Despite these achievements, DRC’s basic education system faces an enormous number of challenges. Extreme poverty and the government’s fiscal limitations mean that the system has been severely underfinanced. Total spending per primary student was estimated at only USD 50 in 2014, one quarter of the Sub-Saharan Africa average. Before the free schooling policy, a backlog of tens of thousands of teachers in public primary schools was waiting to be recognized by the government and incorporated onto the payroll. Not surprisingly, service delivery quality is quite low across all dimensions, including basic school infrastructure, the availability of textbooks, and the level of teacher knowledge.
Education realities within DRC also vary a lot – the country has a land mass the size of Western Europe, Africa’s third-largest population, and hundreds of ethnic groups. Reliance on household financing only intensifies inequalities, and fees have been the top barrier for children entering and staying in school. Primary and secondary net enrollment rates are nearly twice as high in Kinshasa, (the capital and province with the lowest poverty rates) as they are in some of the central provinces. Gender also matters – only 24% of rural girls who enter the school system manage to reach grade 12, compared to 69% of urban boys.
Weaknesses in system governance further undermined service delivery, by allowing school fees to become an extractive mechanism that diverts some of parents’ hard-earned contributions to fund administrative offices and other uses with little impact on students in schools.

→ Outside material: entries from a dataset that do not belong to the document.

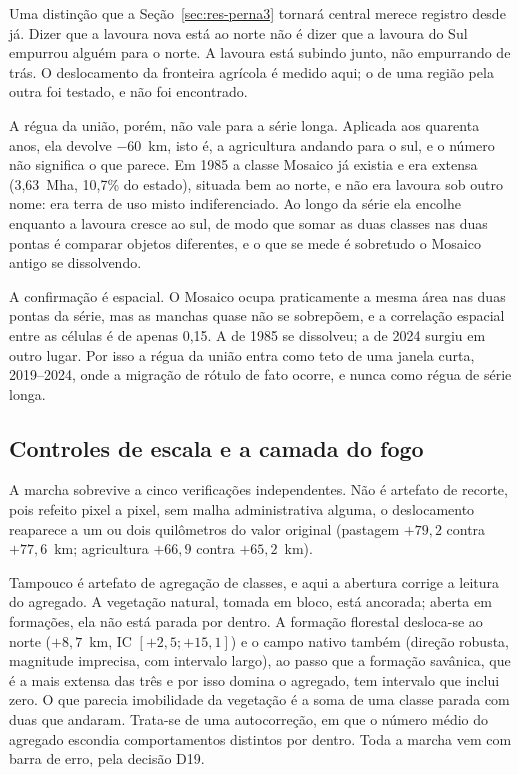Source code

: Uma distinção que a Seção~\ref{sec:res-perna3} tornará central merece registro
desde já. Dizer que a lavoura nova está ao norte não é dizer que a lavoura do Sul empurrou
alguém para o norte. A lavoura está subindo junto, não empurrando de trás. O
deslocamento da fronteira agrícola é medido aqui; o de uma região pela outra
foi testado, e não foi encontrado.

A régua da união, porém, não vale para a série longa. Aplicada aos quarenta
anos, ela devolve $-60$~km, isto é, a agricultura andando para o sul, e o
número não significa o que parece. Em 1985 a classe Mosaico já existia e era
extensa (3,63~Mha, 10,7\% do estado), situada bem ao norte, e não era lavoura
sob outro nome: era terra de uso misto indiferenciado. Ao longo da série ela
encolhe enquanto a lavoura cresce ao sul, de modo que somar as duas classes nas duas
pontas é comparar objetos diferentes, e o que se mede é sobretudo o Mosaico
antigo se dissolvendo.

A confirmação é espacial. O Mosaico ocupa praticamente a mesma área nas duas
pontas da série, mas as manchas quase não se sobrepõem, e a correlação
espacial entre as células é de apenas 0,15. A de 1985 se dissolveu; a de 2024
surgiu em outro lugar. Por isso a régua da união entra como teto de uma
janela curta, 2019--2024, onde a migração de rótulo de fato ocorre, e nunca
como régua de série longa.

\subsection{Controles de escala e a camada do fogo}

A marcha sobrevive a cinco verificações independentes. Não é artefato de
recorte, pois refeito pixel a pixel, sem malha administrativa alguma, o
deslocamento reaparece a um ou dois quilômetros do valor original (pastagem
$+79{,}2$ contra $+77{,}6$~km; agricultura $+66{,}9$ contra $+65{,}2$~km).

Tampouco é artefato de agregação de classes, e aqui a abertura corrige a
leitura do agregado. A vegetação natural, tomada em bloco, está ancorada; aberta
em formações, ela não está parada por dentro. A formação florestal desloca-se
ao norte ($+8{,}7$~km, IC $[+2{,}5; +15{,}1]$) e o campo nativo também
(direção robusta, magnitude imprecisa, com intervalo largo), ao passo que a
formação savânica, que é a mais extensa das três e por isso domina o agregado,
tem intervalo que inclui zero. O que parecia imobilidade da vegetação é a soma
de uma classe parada com duas que andaram. Trata-se de uma autocorreção, em que o
número médio do agregado escondia comportamentos distintos por dentro. Toda a
marcha vem com barra de erro, pela decisão D19.

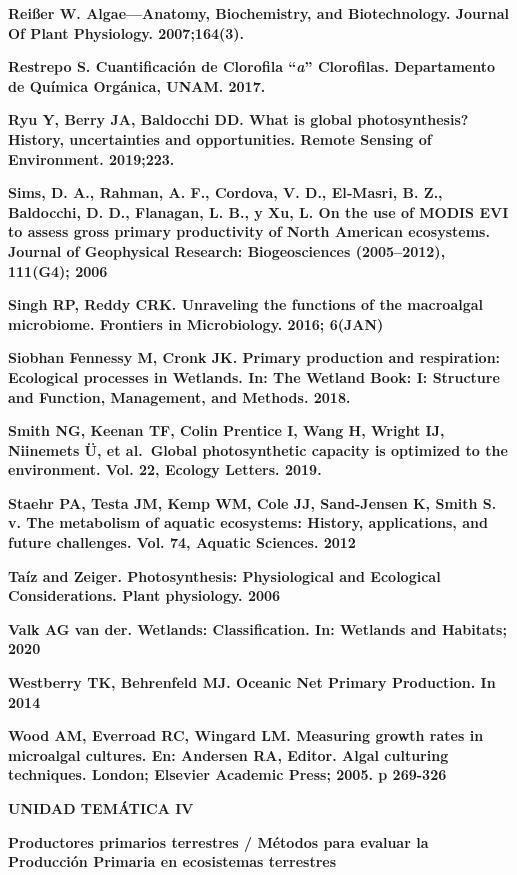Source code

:\documentclass[
]{article}
\begin{document}
\textbf{Reißer W. Algae---Anatomy, Biochemistry, and Biotechnology.
Journal Of Plant Physiology. 2007;164(3).}

\textbf{Restrepo S. Cuantificación de Clorofila ``\emph{a}'' Clorofilas.
Departamento de Química Orgánica, UNAM. 2017.}

\textbf{Ryu Y, Berry JA, Baldocchi DD. What is global photosynthesis?
History, uncertainties and opportunities. Remote Sensing of Environment.
2019;223.}

\textbf{Sims, D. A., Rahman, A. F., Cordova, V. D., El‐Masri, B. Z.,
Baldocchi, D. D., Flanagan, L. B., y Xu, L. On the use of MODIS EVI to
assess gross primary productivity of North American ecosystems. Journal
of Geophysical Research: Biogeosciences (2005--2012), 111(G4); 2006}

\textbf{Singh RP, Reddy CRK. Unraveling the functions of the macroalgal
microbiome. Frontiers in Microbiology. 2016; 6(JAN)}

\textbf{Siobhan Fennessy M, Cronk JK. Primary production and
respiration: Ecological processes in Wetlands. In: The Wetland Book: I:
Structure and Function, Management, and Methods. 2018.}

\textbf{Smith NG, Keenan TF, Colin Prentice I, Wang H, Wright IJ,
Niinemets Ü, et al.~Global photosynthetic capacity is optimized to the
environment. Vol. 22, Ecology Letters. 2019.}

\textbf{Staehr PA, Testa JM, Kemp WM, Cole JJ, Sand-Jensen K, Smith S.
v. The metabolism of aquatic ecosystems: History, applications, and
future challenges. Vol. 74, Aquatic Sciences. 2012}

\textbf{Taíz and Zeiger. Photosynthesis: Physiological and Ecological
Considerations. Plant physiology. 2006}

\textbf{Valk AG van der. Wetlands: Classification. In: Wetlands and
Habitats; 2020}

\textbf{Westberry TK, Behrenfeld MJ. Oceanic Net Primary Production. In
2014}

\textbf{Wood AM, Everroad RC, Wingard LM. Measuring growth rates in
microalgal cultures. En: Andersen RA, Editor. Algal culturing
techniques. London; Elsevier Academic Press; 2005. p 269-326}

\textbf{\hfill\break
}

\textbf{UNIDAD TEMÁTICA IV}

\textbf{Productores primarios terrestres / Métodos para evaluar la
Producción Primaria en ecosistemas terrestres}
\end{document}
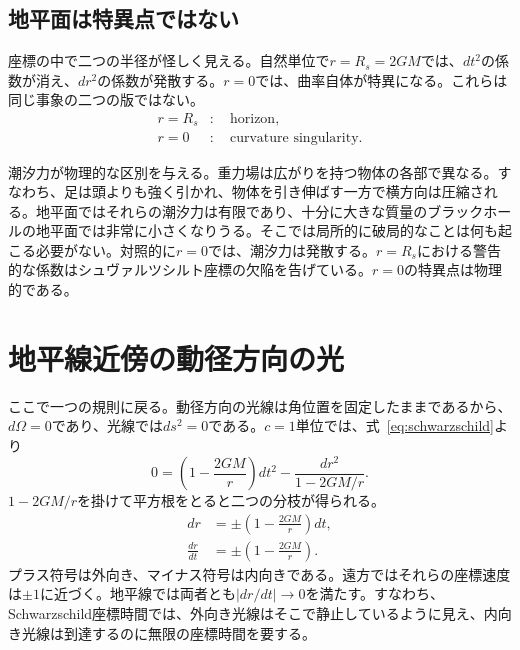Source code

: 
\subsection{地平面は特異点ではない}

座標の中で二つの半径が怪しく見える。自然単位で\(r=R_s=2GM\)では、\(dt^2\)の係数が消え、\(dr^2\)の係数が発散する。\(r=0\)では、曲率自体が特異になる。これらは同じ事象の二つの版ではない。
\begin{equation}
\begin{aligned}
r=R_s &:\quad \text{horizon},\\
r=0 &:\quad \text{curvature singularity}.
\end{aligned}
\end{equation}

潮汐力が物理的な区別を与える。重力場は広がりを持つ物体の各部で異なる。すなわち、足は頭よりも強く引かれ、物体を引き伸ばす一方で横方向は圧縮される。地平面ではそれらの潮汐力は有限であり、十分に大きな質量のブラックホールの地平面では非常に小さくなりうる。そこでは局所的に破局的なことは何も起こる必要がない。対照的に\(r=0\)では、潮汐力は発散する。\(r=R_s\)における警告的な係数はシュヴァルツシルト座標の欠陥を告げている。\(r=0\)の特異点は物理的である。


\section{地平線近傍の動径方向の光}

ここで一つの規則に戻る。動径方向の光線は角位置を固定したままであるから、\(d\Omega=0\)であり、光線では\(ds^2=0\)である。\(c=1\)単位では、式~\eqref{eq:schwarzschild}より
\begin{equation}
0=\left(1-\frac{2GM}{r}\right)dt^2
-\frac{dr^2}{1-2GM/r}.
\end{equation}
\(1-2GM/r\)を掛けて平方根をとると二つの分枝が得られる。
\begin{align}
dr&=\pm\left(1-\frac{2GM}{r}\right)dt,\\
\frac{dr}{dt}&=\pm\left(1-\frac{2GM}{r}\right).
\label{eq:radial-null}
\end{align}
プラス符号は外向き、マイナス符号は内向きである。遠方ではそれらの座標速度は\(\pm1\)に近づく。地平線では両者とも\(\lvert dr/dt\rvert\to0\)を満たす。すなわち、Schwarzschild座標時間では、外向き光線はそこで静止しているように見え、内向き光線は到達するのに無限の座標時間を要する。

After past, partially implemented attempts, the incoming administration made free primary schooling a flagship policy starting in September 2019. The policy is an ambitious investment in the country’s human capital, one that will cost well over USD 1 billion annually. The World Bank committed to supporting this policy, through its largest primary education operation in the world. The operation is a four-year, USD 800 million results-based financing, a first for the DRC, focused on education governance reforms and systems strengthening that will in the long run, contribute to the sustainability of free schooling.
How it’s going
The jury is still out on free schooling’s success and will be for a while. Policy implementation has not been without its challenges. For example, blatant instances of corruption have wasted millions of dollars that the system badly needs – a recent audit process by the President’s office, identified and prosecuted several high-profile cases.
But almost 2 years on, it is safe to say that the DRC remains committed to the policy, despite the COVID-19 pandemic and global economic downturn. The government has increased the share of education in its voted budget from 11.6% in 2017 to 21.8% in 2021 and carried out a national census exercise (supported by the Bank) to identify, screen, and incorporate qualified teachers onto the payroll.
And the policy is already having significant impacts. Rapid data collection exercises conducted by the Ministry of Education, as well as household and school director phone surveys carried out by the National Institute of Statistics and DRC Crisis Observatory, indicate widespread enrollment surges. At least 3 million additional children have enrolled in primary school across the country, and enrollments in secondary school have also increased. This is particularly notable given the pandemic’s impacts on the school calendar and families’ economic situations.
The government is also tackling several important elements of service delivery to improve student foundational learning. For example, the Ministry of Education has developed reading textbooks and teachers guides in four national languages for the early grades and is in the process of distributing them to all primary schools nationwide – a first for the country and a step in the right direction towards reducing learning poverty. Moving forward, the government will, with the support of the Bank operation, put in place merit-based recruitment of teachers and school directors, as well as develop and implement a formula-based school operating budget program, among other reforms.
All of the above is a testament that leadership and bold policy initiatives that make a tangible impact on human capital are possible in the DRC. It is also an important early signal that – despite the challenges – DRC can!